Perché ci sono dei dubbi etici sulla vaccinazione ai 12enni, secondo gli esperti britannici
Vaccinare i 12enni sì o no? Per alcuni esperti del Regno Unito si tratta di una questione molto più complessa di quel che sembra, tanto da definirla come un “dilemma etico”. Sono queste le parole utilizzate dal professore Anthony Harnden, accademico dell’università di Oxford e vicepresidente del Joint Committee on Vaccination and Immunisation (Jcvi), ovvero un organismo indipendente britannico composto da consulenti medico-scientifici che si occupano di sorvegliare sulla campagna vaccinale organizzata dal governo. La vaccinazione per i ragazzi dai 12 anni in su è stata autorizzata dalle autorità del farmaco in Usa e Ue e ora anche nel Regno Unito. Secondo il professore, intervistato dalla Bbc, la questione va però affrontata con cautela e, a quanto pare, non solo da un punto di vista medico.

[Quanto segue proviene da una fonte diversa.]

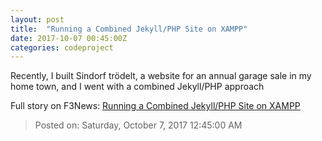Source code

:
 ```yaml
---
layout: post
title:  "Running a Combined Jekyll/PHP Site on XAMPP"
date: 2017-10-07 00:45:00Z
categories: codeproject
---
```


Recently, I built Sindorf trödelt, a website for an annual garage sale in my home town, and I went with a combined Jekyll/PHP approach


Full story on F3News: [Running a Combined Jekyll/PHP Site on XAMPP](http://www.f3nws.com/n/ZqBQWC)

> Posted on: Saturday, October 7, 2017 12:45:00 AM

I dubbi nascono dal fatto che solitamente il Covid non provoca reazioni gravi nei più piccoli. Difatti lo studioso ricorda come primo elemento il fatto che solamente “una minoranza molto ristretta” di bambini è finora stata soggetta a contagi gravi. Sulla base di questo, spiega Harnden, è necessario essere “assolutamente certi che i benefici della vaccinazione anti-Covid sui più piccoli superino largamente i rischi”. C’è un altro elemento di cui si deve tenere conto nel bilanciamento tra le due opzioni: il vantaggio delle vaccinazioni tra i più piccoli, spiega, “non sarà in larga maggioranza per i bambini” a cui verranno inoculate le dosi, ma “riguarderà in modo indiretto la prevenzione della trasmissione del virus” tra le persone più a rischio, gli adulti, e soprattutto quelli non vaccinati.
Il vantaggio quindi riguarda “la protezione degli adulti non vaccinati”, secondo il professore. Ovvero le persone più vulnerabili ed esposte al rischio di stare male per il Coronavirus anche dopo la fine della campagna vaccinale. Il dilemma etico di Harnden si allarga anche a un altro aspetto: “Vi è poi un'ulteriore questione etica, ovvero se sia più urgente vaccinare i bambini in questo Paese o donare vaccini a livello internazionale ai Paesi a basso o medio reddito, dove la maggioranza della popolazione adulta a maggior rischio non è stata ancora immunizzata”. Un discorso che rientra nell’ottica dell’importanza di affrontare a livello globale la pandemia, facendo vaccinare tutti, non solo i cittadini dei Paesi più ricchi.